Participants felt a sense of community in their churches and a relief from the outside stressors. One participant expressed this sentiment well by stating, “Yes, going to church relaxes me in other words, I love coming to church, to pray for my family, for my sons and daughters, and well for everything…we forget all our problems.” (ID #26, age 35–39, Mexico).
Study participants also employed several home remedies to possibly delay or avoid having to take on the extra out-of-pocket costs that a clinic visit would entail. For example, one participant stated, “Well, my natural remedies. For example, when I’m sick with the flu, my mom always told me to put orange peel and lemon peel to boil with cinnamon. ‘Drink this to get rid of your cold’… yes, yes, various things my mom gave us. ‘If your ear hurts, add oregano.’” (ID #15, age 35–39, Mexico).
Others provided a lot of information about remedies, including specific instructions for recipes. One participant explained,
I make chamomile tea, mint tea, and for anxiety and nerves I make the one of the seven herbs with valerian root…And for the kidneys I use arnica and that plant called horse tail. You boil a quart of water add a pinch of arnica and three threads of that plant. Then boil all that for a few minutes, cool it in a pitcher and drink that water all day and use it for any other cooking that requires water. (ID #4, age 30–34, Mexico).
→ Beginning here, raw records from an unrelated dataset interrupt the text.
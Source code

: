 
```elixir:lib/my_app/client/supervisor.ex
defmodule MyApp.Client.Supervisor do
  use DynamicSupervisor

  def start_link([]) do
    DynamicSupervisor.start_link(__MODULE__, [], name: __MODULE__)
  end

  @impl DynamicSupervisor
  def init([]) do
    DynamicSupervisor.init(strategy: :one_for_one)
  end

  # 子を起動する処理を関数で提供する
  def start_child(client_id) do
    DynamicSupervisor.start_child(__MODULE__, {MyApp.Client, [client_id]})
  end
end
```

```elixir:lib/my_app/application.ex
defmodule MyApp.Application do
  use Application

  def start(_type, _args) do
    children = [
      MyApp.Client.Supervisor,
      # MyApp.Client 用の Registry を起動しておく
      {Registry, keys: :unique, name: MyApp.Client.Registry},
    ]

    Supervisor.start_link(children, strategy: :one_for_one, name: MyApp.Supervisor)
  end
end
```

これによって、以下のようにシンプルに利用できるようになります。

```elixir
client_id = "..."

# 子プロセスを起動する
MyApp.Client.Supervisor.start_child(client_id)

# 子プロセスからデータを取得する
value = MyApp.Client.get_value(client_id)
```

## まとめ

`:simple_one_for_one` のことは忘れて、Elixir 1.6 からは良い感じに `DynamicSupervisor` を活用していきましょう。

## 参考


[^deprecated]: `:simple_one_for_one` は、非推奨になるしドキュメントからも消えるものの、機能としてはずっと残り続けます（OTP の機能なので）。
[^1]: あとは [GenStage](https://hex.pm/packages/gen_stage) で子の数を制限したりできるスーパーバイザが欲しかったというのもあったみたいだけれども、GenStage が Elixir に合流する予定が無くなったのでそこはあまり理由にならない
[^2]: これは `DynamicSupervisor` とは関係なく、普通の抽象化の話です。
Some would also opt to use the services of a sobandera, or folk healer, who employs massage and natural remedies to heal the sick. One participant explained, “I know several people who have gotten better. My friend suffered with back pain, so she went to see a folk healer and now she is better.” (ID #25, age 25–29, Mexico). Another participant discussed her experience, “I used to go to a folk healer, and she would rub me with some creams like Vaporub.” (ID #20, age 45–49, Mexico).
Finally, participants also expressed the cultural belief in certain folk illnesses, with one participant explaining the case of mal de ojo, or ‘evil eye.’ She explained, “When someone is vomiting and having constant diarrhea, this is evil eye. There is a special herb that can be used to cure it to stop the diarrhea and vomiting.” (ID #6, age 40–44, Mexico).